Regulation regarding computer-, and mobile phone use at workplaces and rules of employer’s data processing in connection with extracts from the penal register are to be amended; as well as legislation of direct marketing activities. Furthermore, laws regarding the retain-time of video camera records and laws concerning the sphere of data processed in the course of so called ‘whistleblowing’ systems are to be modified.


The so called “GDPR Omnibus Law”, submitted before the Parliament concerns 86 specific laws altogether, and there shall not be any proposals filed to the draft legislation, it will enter into force soon, thereforeon the basis of the text and reasoning of the given billwe hereby present a summary about the major modifications which could concern our Clients’ everyday activities.


  1. Amendment of Act I of 2012 on the Labor Code (hereinafter:  ‘Labor Code’)


  1. a)             Written notification on the circumstances of restrictions of personality rights


Article 9 (2) of Labor Code is modified in a way, that the legislator, additionally to the previous regulation, orders the requirement of written notification in relation to the requirement of prior notification, i.e. the means and conditions of any restriction of personality rights, and the expected duration thereof shall be communicated in writing to the employees affected in advance.

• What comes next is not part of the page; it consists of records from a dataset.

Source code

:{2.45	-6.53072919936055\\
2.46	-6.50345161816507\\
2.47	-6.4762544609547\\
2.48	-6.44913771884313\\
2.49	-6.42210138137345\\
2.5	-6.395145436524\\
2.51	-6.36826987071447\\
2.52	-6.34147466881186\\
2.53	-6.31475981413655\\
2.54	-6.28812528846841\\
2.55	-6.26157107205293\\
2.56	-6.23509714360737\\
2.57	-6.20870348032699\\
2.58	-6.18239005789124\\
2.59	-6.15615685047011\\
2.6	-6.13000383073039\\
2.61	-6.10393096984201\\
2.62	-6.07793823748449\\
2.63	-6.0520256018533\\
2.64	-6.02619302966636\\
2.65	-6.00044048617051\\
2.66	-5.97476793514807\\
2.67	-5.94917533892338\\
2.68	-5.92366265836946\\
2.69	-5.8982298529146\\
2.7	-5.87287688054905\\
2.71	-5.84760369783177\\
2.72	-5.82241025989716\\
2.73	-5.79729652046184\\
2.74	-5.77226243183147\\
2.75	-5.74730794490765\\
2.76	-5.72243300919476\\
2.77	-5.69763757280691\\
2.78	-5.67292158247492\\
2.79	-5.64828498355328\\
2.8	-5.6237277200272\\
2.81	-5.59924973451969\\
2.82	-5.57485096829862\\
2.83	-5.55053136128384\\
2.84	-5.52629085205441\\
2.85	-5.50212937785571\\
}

Due to the provisions of GDPR, in practice, Employers have already been informing the employees about the data processing in workplaces, about the transfer of contact persons’ data or about the rights relating to the camera surveillance operating in the office in writing, however, the written communication is going to be inevitable with regard to the requirements of laws of restriction of personality rights, therefore who has still not acted in this way, it shall act accordingly without delay.


  1. b)             Data disclosure and declarations, which may be requested in order to enforce employer’s claims deriving from the Labor Code.

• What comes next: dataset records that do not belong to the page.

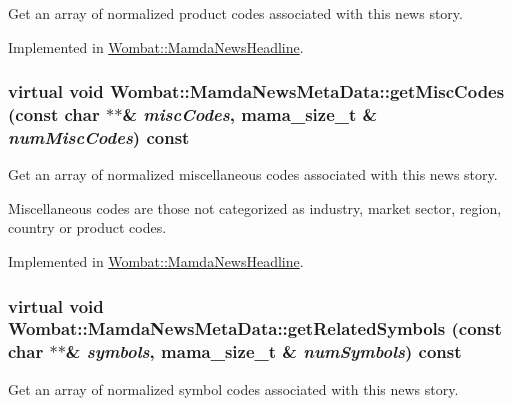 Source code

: Get an array of normalized product codes associated with this news story. 



Implemented in \hyperlink{classWombat_1_1MamdaNewsHeadline_d1b777bc5eab51d090ace0e858e15649}{Wombat::Mamda\-News\-Headline}.\hypertarget{classWombat_1_1MamdaNewsMetaData_548e87226465849d482b2644c103c67e}{
\subsubsection[getMiscCodes]{\setlength{\rightskip}{0pt plus 5cm}virtual void Wombat::Mamda\-News\-Meta\-Data::get\-Misc\-Codes (const char $\ast$$\ast$\& {\em misc\-Codes}, mama\_\-size\_\-t \& {\em num\-Misc\-Codes}) const}}
\label{classWombat_1_1MamdaNewsMetaData_548e87226465849d482b2644c103c67e}


Get an array of normalized miscellaneous codes associated with this news story. 

Miscellaneous codes are those not categorized as industry, market sector, region, country or product codes. 

Implemented in \hyperlink{classWombat_1_1MamdaNewsHeadline_e072447d35b0890cd27e694f02859705}{Wombat::Mamda\-News\-Headline}.\hypertarget{classWombat_1_1MamdaNewsMetaData_8ed97f443c8892110d53d7c2a42b8fbf}{
\subsubsection[getRelatedSymbols]{\setlength{\rightskip}{0pt plus 5cm}virtual void Wombat::Mamda\-News\-Meta\-Data::get\-Related\-Symbols (const char $\ast$$\ast$\& {\em symbols}, mama\_\-size\_\-t \& {\em num\-Symbols}) const}}
\label{classWombat_1_1MamdaNewsMetaData_8ed97f443c8892110d53d7c2a42b8fbf}


Get an array of normalized symbol codes associated with this news story.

Provisions regarding data processing are to be regulated in a new, separate chapter titled “Data processing”. The employer – further to the previous – is entitled to request a declaration or a personal data disclosure from the employer from now on, which is essential from the aspect of the enforcement of a claim arising from the Labor Code; in addition, the works councils and trade unions may request the provision of such declarations or such data disclosure.
In such cases, even the presentation of the document may be required (Sub-section (3) Section 10 of the Labor Code. The Employer shall inform the Employee in writing about these data disclosures – including the data processing regarding aptitude test in workplace.

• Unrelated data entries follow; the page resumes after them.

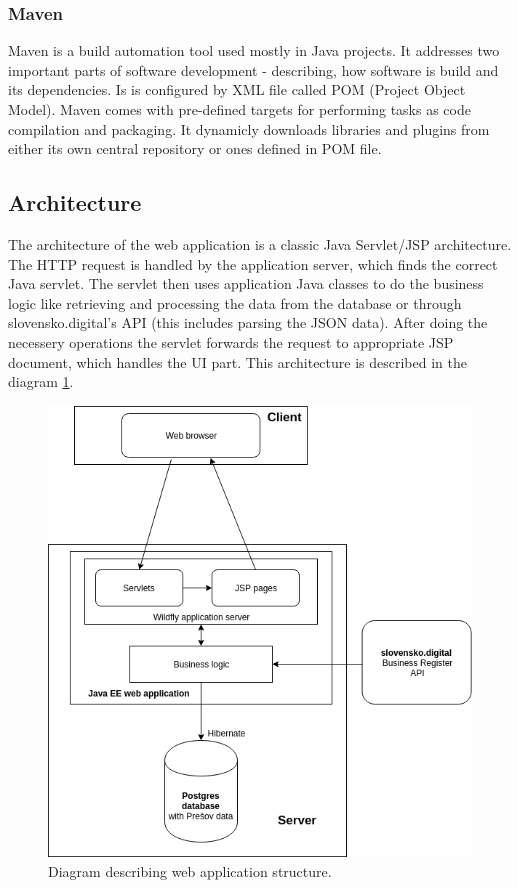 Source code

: \documentclass[thesis=B,english]{FITthesis}[2012/06/26]
\begin{document}
	\subsubsection{Maven}
	Maven is a build automation tool used mostly in Java projects. It addresses two important parts of software development - describing, how software is build and its dependencies. Is is configured by XML file called POM (Project Object Model). Maven comes with pre-defined targets for performing tasks as code compilation and packaging. It dynamicly downloads libraries and plugins from either its own central repository or ones defined in POM file.
	\subsection{Architecture}
	The architecture of the web application is a classic Java Servlet/JSP architecture. The HTTP request is handled by the application server, which finds the correct Java servlet. The servlet then uses application Java classes to do the business logic like retrieving and processing the data from the database or through slovensko.digital's API (this includes parsing the JSON data). After doing the necessery operations the servlet forwards the request to appropriate JSP document, which handles the UI part. This architecture is described in the diagram \ref{fig:webapp}.
	\begin{figure}[H]
  \begin{center}
  \includegraphics[scale=0.65]{pictures/webappDiagram.png}
  \caption{Diagram describing web application structure.}
    \label{fig:webapp}
  \end{center}
\end{figure}
\end{document}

  1. c)              Processing of biometric data for the purpose of employee’s identification


The amendment contains the feasibility and conditions of processing biometric data, as a data identifying the employee.  In order to identify the affected person, the biometric data may be processed in the event, if it is required to hinder an unauthorized access to any object or data, which would cause serious or mass, irreversible harm in the employee’s or third persons’ life, physical integrity or health or would infringe major legitimate interest protected by laws in the upper specified way. The amendment completely specifies the scope of such major interest. That could be for example an interest of protecting classified data with at least marked with “Confidential!” classification or the interest of protection of particularly considerable amount of value as per the Criminal Code.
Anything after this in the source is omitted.